Un facteur culturel mérite attention : le congé maladie en Thaïlande n'est pas une formalité. Les employés thaïlandais utilisent réellement leurs 30 jours, notamment pendant la saison des pluies. Le certificat médical au-delà de trois jours est une obligation légale, et le contester est perçu très négativement.
FAQ
Combien d'heures par semaine peut-on légalement travailler en Thaïlande ?
Le maximum légal est de 48 heures par semaine et 8 heures par jour, selon la Labour Protection Act. Dans le secteur tertiaire, la norme est de 40 heures sur cinq jours.
Peut-on imposer des heures supplémentaires à un salarié ?
Non. Les heures supplémentaires en Thaïlande ne sont possibles qu'avec le consentement volontaire du salarié. Toute contrainte constitue une infraction à la loi.
Comment sont rémunérées les heures supplémentaires en Thaïlande en 2026 ?
Les heures supplémentaires classiques sont payées au minimum 1,5 fois le taux horaire. Le travail aux heures normales un jour férié est payé au double. Les heures supplémentaires un jour férié sont payées au triple.
Combien de jours de congé maladie un salarié thaïlandais a-t-il droit ?
Jusqu'à 30 jours payés par an, avec maintien du salaire complet. Un certificat médical est obligatoire au-delà de 3 jours consécutifs de maladie.
Quel est le congé annuel minimum en Thaïlande ?
6 jours ouvrés après une première année complète de travail. Les entreprises internationales accordent généralement 10 à 20 jours.
Combien de jours fériés y a-t-il en Thaïlande en 2026 ?
Au moins 13 jours fériés officiels. Le travail effectué ces jours-là est rémunéré à un taux majoré ou compensé par un jour de repos.
La semaine de cinq jours est-elle appliquée en Thaïlande ?
Dans la fonction publique, les banques et les entreprises internationales, oui. Dans l'industrie, le commerce de détail, le tourisme et l'hôtellerie-restauration, 40 à 50% des salariés travaillent encore six jours par semaine.

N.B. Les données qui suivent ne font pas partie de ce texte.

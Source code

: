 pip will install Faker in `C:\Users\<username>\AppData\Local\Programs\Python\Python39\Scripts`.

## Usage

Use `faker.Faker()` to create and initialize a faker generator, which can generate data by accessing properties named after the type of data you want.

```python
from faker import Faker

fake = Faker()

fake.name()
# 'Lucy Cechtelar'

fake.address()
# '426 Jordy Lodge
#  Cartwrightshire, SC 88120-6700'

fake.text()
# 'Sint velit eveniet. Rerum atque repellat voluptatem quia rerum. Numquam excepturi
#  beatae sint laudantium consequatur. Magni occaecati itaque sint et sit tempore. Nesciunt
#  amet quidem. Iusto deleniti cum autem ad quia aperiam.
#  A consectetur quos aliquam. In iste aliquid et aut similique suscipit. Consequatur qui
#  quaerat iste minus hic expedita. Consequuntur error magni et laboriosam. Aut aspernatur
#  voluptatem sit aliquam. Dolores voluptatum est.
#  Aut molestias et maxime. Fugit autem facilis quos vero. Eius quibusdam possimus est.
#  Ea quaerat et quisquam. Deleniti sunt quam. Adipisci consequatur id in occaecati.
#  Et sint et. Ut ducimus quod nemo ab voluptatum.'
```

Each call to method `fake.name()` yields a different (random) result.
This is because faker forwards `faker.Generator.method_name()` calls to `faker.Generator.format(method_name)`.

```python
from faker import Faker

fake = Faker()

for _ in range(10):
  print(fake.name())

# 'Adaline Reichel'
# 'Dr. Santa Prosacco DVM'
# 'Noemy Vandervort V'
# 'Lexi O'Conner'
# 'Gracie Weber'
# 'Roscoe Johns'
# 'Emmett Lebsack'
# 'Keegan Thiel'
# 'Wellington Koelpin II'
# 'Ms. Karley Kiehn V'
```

Quelles sanctions en cas de non-respect du droit du travail en Thaïlande ?
Une infraction à la Labour Protection Act peut entraîner des amendes, des poursuites judiciaires initiées par les salariés et, dans les cas graves, des poursuites pénales contre le dirigeant de l'entreprise. Le Department of Labour Protection and Welfare effectue des contrôles et reçoit les plaintes des employés.
Si vous ouvrez une entreprise en Thaïlande ou acquérez un bien immobilier commercial, consultez un avocat spécialisé en droit du travail avant d'embaucher votre premier salarié. Le coût d'une erreur dépasse toujours celui d'une consultation.